[Start of Attachment]
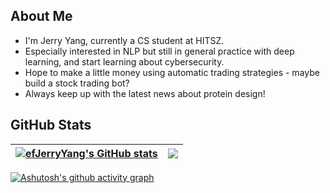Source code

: <!-- ## Welcome -->

## About Me

- I'm Jerry Yang, currently a CS student at HITSZ.
- Especially interested in NLP but still in general practice with deep learning, and start learning about cybersecurity.
- Hope to make a little money using automatic trading strategies - maybe build a stock trading bot?
- Always keep up with the latest news about protein design!

## GitHub Stats

| <a href="https://github.com/efJerryYang/"><img align="center" src="https://github-readme-stats.vercel.app/api?username=efJerryYang&count_private=true&show_icons=true&hide_border=true&theme=default" alt="efJerryYang's GitHub stats" /></a> | <a href="https://github.com/efJerryYang/"><img align="center" src="https://github-readme-stats.vercel.app/api/top-langs/?username=efJerryYang&hide=jupyter%20notebook,assembly&langs_count=6&layout=compact&hide_border=true" /></a>|
| ----------------- | ----------------- |

[![Ashutosh's github activity graph](https://activity-graph.herokuapp.com/graph?username=efJerryYang&theme=github-light&bg_color=fafafa&area=true&area_color=74c1ff)](https://github.com/ashutosh00710/github-readme-activity-graph)
<!--
https://github.com/abhisheknaiidu/awesome-github-profile-readme
https://github.com/anuraghazra/github-readme-stats -->
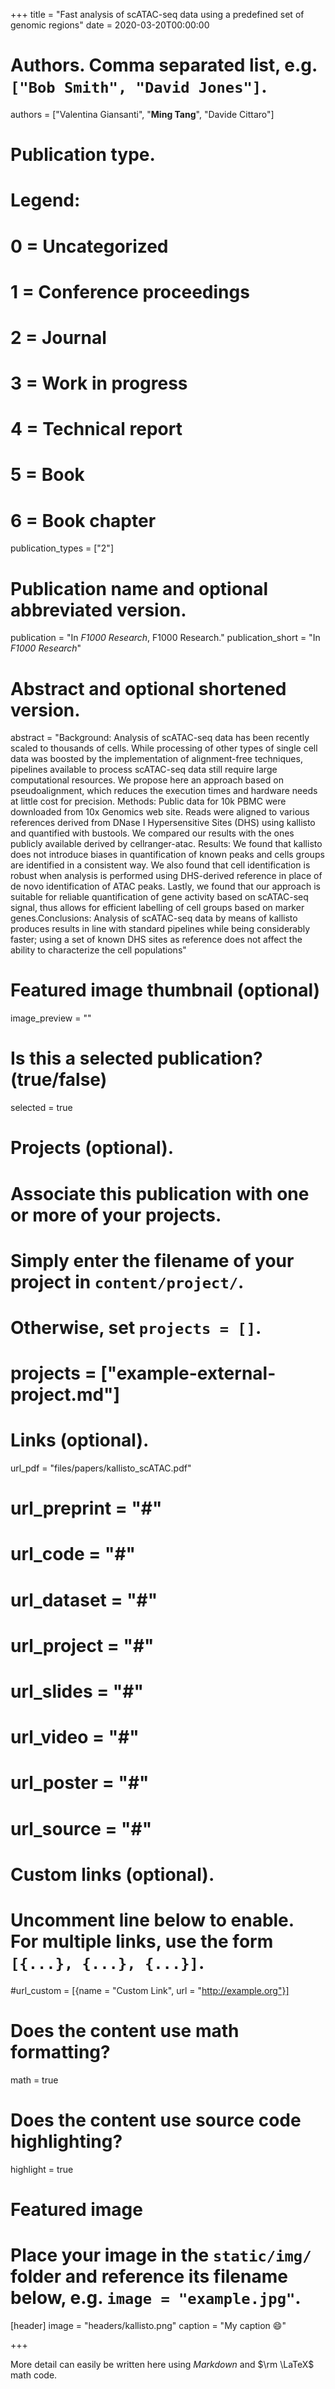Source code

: +++
title = "Fast analysis of scATAC-seq data using a predefined set of genomic regions"
date = 2020-03-20T00:00:00

# Authors. Comma separated list, e.g. `["Bob Smith", "David Jones"]`.
authors = ["Valentina Giansanti", "**Ming Tang**", "Davide Cittaro"]

# Publication type.
# Legend:
# 0 = Uncategorized
# 1 = Conference proceedings
# 2 = Journal
# 3 = Work in progress
# 4 = Technical report
# 5 = Book
# 6 = Book chapter
publication_types = ["2"]

# Publication name and optional abbreviated version.
publication = "In *F1000 Research*, F1000 Research."
publication_short = "In *F1000 Research*"

# Abstract and optional shortened version.
abstract = "Background: Analysis of scATAC-seq data has been recently scaled to thousands of cells. While processing of other types of single cell data was boosted by the implementation of alignment-free techniques, pipelines available to process scATAC-seq data still require large computational resources. We propose here an approach based on pseudoalignment, which reduces the execution times and hardware needs at little cost for precision. Methods: Public data for 10k PBMC were downloaded from 10x Genomics web site. Reads were aligned to various references derived from DNase I Hypersensitive Sites (DHS) using kallisto and quantified with bustools. We compared our results with the ones publicly available derived by cellranger-atac. Results: We found that kallisto does not introduce biases in quantification of known peaks and cells groups are identified in a consistent way. We also found that cell identification is robust when analysis is performed using DHS-derived reference in place of de novo identification of ATAC peaks. Lastly, we found that our approach is suitable for reliable quantification of gene activity based on scATAC-seq signal, thus allows for efficient labelling of cell groups based on marker genes.Conclusions: Analysis of scATAC-seq data by means of kallisto produces results in line with standard pipelines while being considerably faster; using a set of known DHS sites as reference does not affect the ability to characterize the cell populations"

# Featured image thumbnail (optional)
image_preview = ""

# Is this a selected publication? (true/false)
selected = true

# Projects (optional).
#   Associate this publication with one or more of your projects.
#   Simply enter the filename of your project in `content/project/`.
#   Otherwise, set `projects = []`.
# projects = ["example-external-project.md"]

# Links (optional).
url_pdf = "files/papers/kallisto_scATAC.pdf"
# url_preprint = "#"
# url_code = "#"
# url_dataset = "#"
# url_project = "#"
# url_slides = "#"
# url_video = "#"
# url_poster = "#"
# url_source = "#"

# Custom links (optional).
#   Uncomment line below to enable. For multiple links, use the form `[{...}, {...}, {...}]`.
#url_custom = [{name = "Custom Link", url = "http://example.org"}]

# Does the content use math formatting?
math = true

# Does the content use source code highlighting?
highlight = true

# Featured image
# Place your image in the `static/img/` folder and reference its filename below, e.g. `image = "example.jpg"`.
[header]
image = "headers/kallisto.png"
caption = "My caption :smile:"

+++

More detail can easily be written here using *Markdown* and $\rm \LaTeX$ math code.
[End of Attachment]
→ **Exercise aim**
Show each line of the material holding "with".

→ **Response box**
- Especially interested in NLP but still in general practice with deep learning, and start learning about cybersecurity.
- Always keep up with the latest news about protein design!
abstract = "Background: Analysis of scATAC-seq data has been recently scaled to thousands of cells. While processing of other types of single cell data was boosted by the implementation of alignment-free techniques, pipelines available to process scATAC-seq data still require large computational resources. We propose here an approach based on pseudoalignment, which reduces the execution times and hardware needs at little cost for precision. Methods: Public data for 10k PBMC were downloaded from 10x Genomics web site. Reads were aligned to various references derived from DNase I Hypersensitive Sites (DHS) using kallisto and quantified with bustools. We compared our results with the ones publicly available derived by cellranger-atac. Results: We found that kallisto does not introduce biases in quantification of known peaks and cells groups are identified in a consistent way. We also found that cell identification is robust when analysis is performed using DHS-derived reference in place of de novo identification of ATAC peaks. Lastly, we found that our approach is suitable for reliable quantification of gene activity based on scATAC-seq signal, thus allows for efficient labelling of cell groups based on marker genes.Conclusions: Analysis of scATAC-seq data by means of kallisto produces results in line with standard pipelines while being considerably faster; using a set of known DHS sites as reference does not affect the ability to characterize the cell populations"
#   Associate this publication with one or more of your projects.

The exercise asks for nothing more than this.